# [WHAT NEEDS TO BE DONE]
Needed from the data below: every line from the one with "macros (C++20) | | | | |" up to and including the one with "Algorithms library | | | | |", repeated exactly and with nothing else.
----------
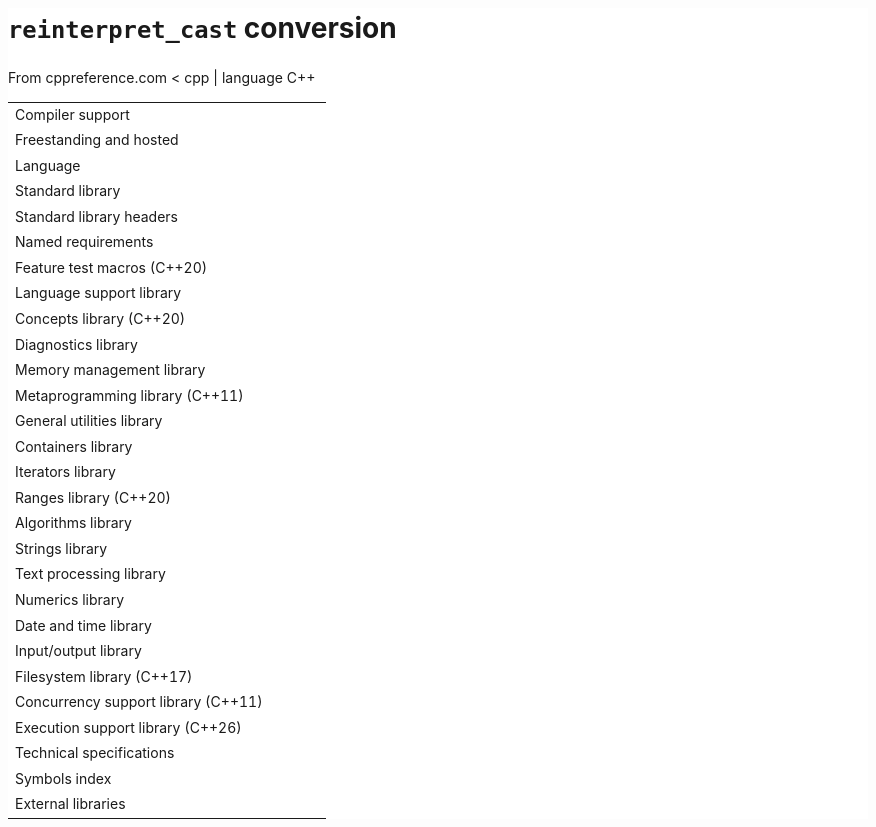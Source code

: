 # `reinterpret_cast` conversion

From cppreference.com
< cpp‎ | language
C++

|  |  |  |  |  |
| --- | --- | --- | --- | --- |
| Compiler support | | | | |
| Freestanding and hosted | | | | |
| Language | | | | |
| Standard library | | | | |
| Standard library headers | | | | |
| Named requirements | | | | |
| Feature test macros (C++20) | | | | |
| Language support library | | | | |
| Concepts library (C++20) | | | | |
| Diagnostics library | | | | |
| Memory management library | | | | |
| Metaprogramming library (C++11) | | | | |
| General utilities library | | | | |
| Containers library | | | | |
| Iterators library | | | | |
| Ranges library (C++20) | | | | |
| Algorithms library | | | | |
| Strings library | | | | |
| Text processing library | | | | |
| Numerics library | | | | |
| Date and time library | | | | |
| Input/output library | | | | |
| Filesystem library (C++17) | | | | |
| Concurrency support library (C++11) | | | | |
| Execution support library (C++26) | | | | |
| Technical specifications | | | | |
| Symbols index | | | | |
| External libraries | | | | |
----------
# [EXPECTED ANSWER]
| Feature test macros (C++20) | | | | |
| Language support library | | | | |
| Concepts library (C++20) | | | | |
| Diagnostics library | | | | |
| Memory management library | | | | |
| Metaprogramming library (C++11) | | | | |
| General utilities library | | | | |
| Containers library | | | | |
| Iterators library | | | | |
| Ranges library (C++20) | | | | |
| Algorithms library | | | | |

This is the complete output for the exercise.